Erforderlich ist für die Gewährung von Verletztenrente, dass die eine MdE um mindestens 20 v. H. bedingenden längerandauernden Unfallfolgen aufgrund des durch das Unfallereignis verursachten Gesundheitserstschadens entstanden sind. Dabei müssen die durch das Unfallereignis und den Gesundheitserstschaden verursachten längerandauernden Unfallfolgen mit an Sicherheit grenzender Wahrscheinlichkeit nachgewiesen werden. Lässt sich ein Nachweis nicht führen, so geht dies nach dem im sozialgerichtlichen Verfahren geltenden Grundsatz der materiellen Beweislast zu Lasten des Versicherten.

Unter Berücksichtigung dieser Grundsätze hat der Kläger keinen Anspruch auf eine Verletztenrente nach einer MdE um mehr als 20 v. H.
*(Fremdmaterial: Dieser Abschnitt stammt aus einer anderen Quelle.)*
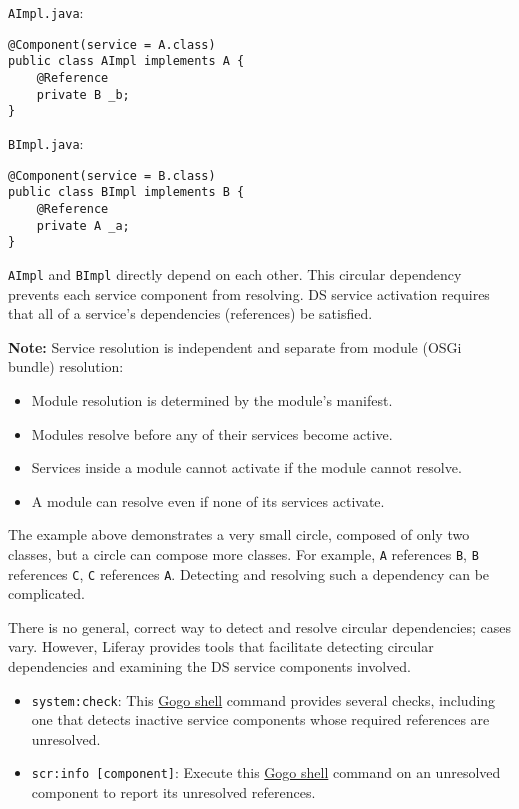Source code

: \texttt{AImpl.java}:

\begin{verbatim}
@Component(service = A.class)
public class AImpl implements A {
    @Reference
    private B _b;
}
\end{verbatim}

\texttt{BImpl.java}:

\begin{verbatim}
@Component(service = B.class)
public class BImpl implements B {
    @Reference
    private A _a;
} 
\end{verbatim}

\texttt{AImpl} and \texttt{BImpl} directly depend on each other. This
circular dependency prevents each service component from resolving. DS
service activation requires that all of a service's dependencies
(references) be satisfied.

\textbf{Note:} Service resolution is independent and separate from
module (OSGi bundle) resolution:

\begin{itemize}
\tightlist
\item
  Module resolution is determined by the module's manifest.
\item
  Modules resolve before any of their services become active.
\item
  Services inside a module cannot activate if the module cannot resolve.
\item
  A module can resolve even if none of its services activate.
\end{itemize}

The example above demonstrates a very small circle, composed of only two
classes, but a circle can compose more classes. For example, \texttt{A}
references \texttt{B}, \texttt{B} references \texttt{C}, \texttt{C}
references \texttt{A}. Detecting and resolving such a dependency can be
complicated.

There is no general, correct way to detect and resolve circular
dependencies; cases vary. However, Liferay provides tools that
facilitate detecting circular dependencies and examining the DS service
components involved.

\begin{itemize}
\item
  \texttt{system:check}: This
  \href{/docs/7-2/customization/-/knowledge_base/c/using-the-felix-gogo-shell}{Gogo
  shell} command provides several checks, including one that detects
  inactive service components whose required references are unresolved.
\item
  \texttt{scr:info\ {[}component{]}}: Execute this
  \href{/docs/7-2/customization/-/knowledge_base/c/using-the-felix-gogo-shell}{Gogo
  shell} command on an unresolved component to report its unresolved
  references.
\end{itemize}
Der Senat folgt dabei den von Amts wegen eingeholten Gutachten des Dr. P., Dr. K. und Dr. H ... Nach deren Messungen liegen beim Kläger im rechten Kniegelenk Bewegungsmaße zwischen 0/0/120 und 5/0/120 Grad vor. Mithin besteht im Vergleich zum Normalmaß von 5-10/0/120-150 Grad lediglich eine endgradige Bewegungseinschränkung. Ferner liegen im rechten oberen Sprunggelenk Bewegungsmaße zwischen 5/0/30 und 0/0/35 Grad vor. Nach der unfallmedizinischen Fachliteratur beträgt die MdE für das Kniegelenk bei einer endgradigen Behinderung der Beugung/Streckung mit muskulär kompensierbaren instabilen Bandverhältnissen 10 v. H. (Schönberger/Mehrtens/Valentin, Arbeitsunfall und Berufskrankheit, 7. Auflage, Nr. 8.10.4.5, S. 612) und für das obere Sprunggelenk bei einem Bewegungsmaß von 0/0/30 Grad 10 v. H. (Schönberger/Mehrtens/Valentin, Arbeitsunfall und Berufskrankheit, 7. Auflage, Nr. 8.12.8, S. 678). Mit diesen Verhältnissen ist der Gesundheitszustand des Klägers vergleichbar. Mithin beträgt die Gesamt-MdE des Klägers höchstens 20 v. H. Demgegenüber vermochte der Senat der höheren MdE-Einschätzung des Dr. L. nicht zu folgen. Auch er hat im rechten Kniegelenk ein Bewegungsmaß von 0/0/120 Grad und für das rechte obere Sprunggelenk von 5/0/30 Grad festgestellt und damit keine von den Vorgutachtern abweichende Funktionseinschränkung beschrieben. Seine für die Zeit bis zum 15.04.2005 vorgenommene höhere MdE-Bewertung hat er nicht begründet. Ferner konnte sich der Senat auch von den Ausführungen des Dr. B. zur Höhe der MdE nicht überzeugen. Auch er hat keine gravierendere Bewegungseinschränkung befundet. Angesichts dessen ist der zur Begründung seiner MdE-Einschätzung lediglich erfolgte Hinweis auf eine "höchst komplexe Symptomatik" nicht schlüssig.

Nach alledem war die Berufung zurückzuweisen.

Hierauf und auf § 193 SGG beruht die Kostenentscheidung.

Die Revision war nicht zuzulassen, da die Voraussetzungen des § 160 Abs. 2 SGG nicht vorliegen.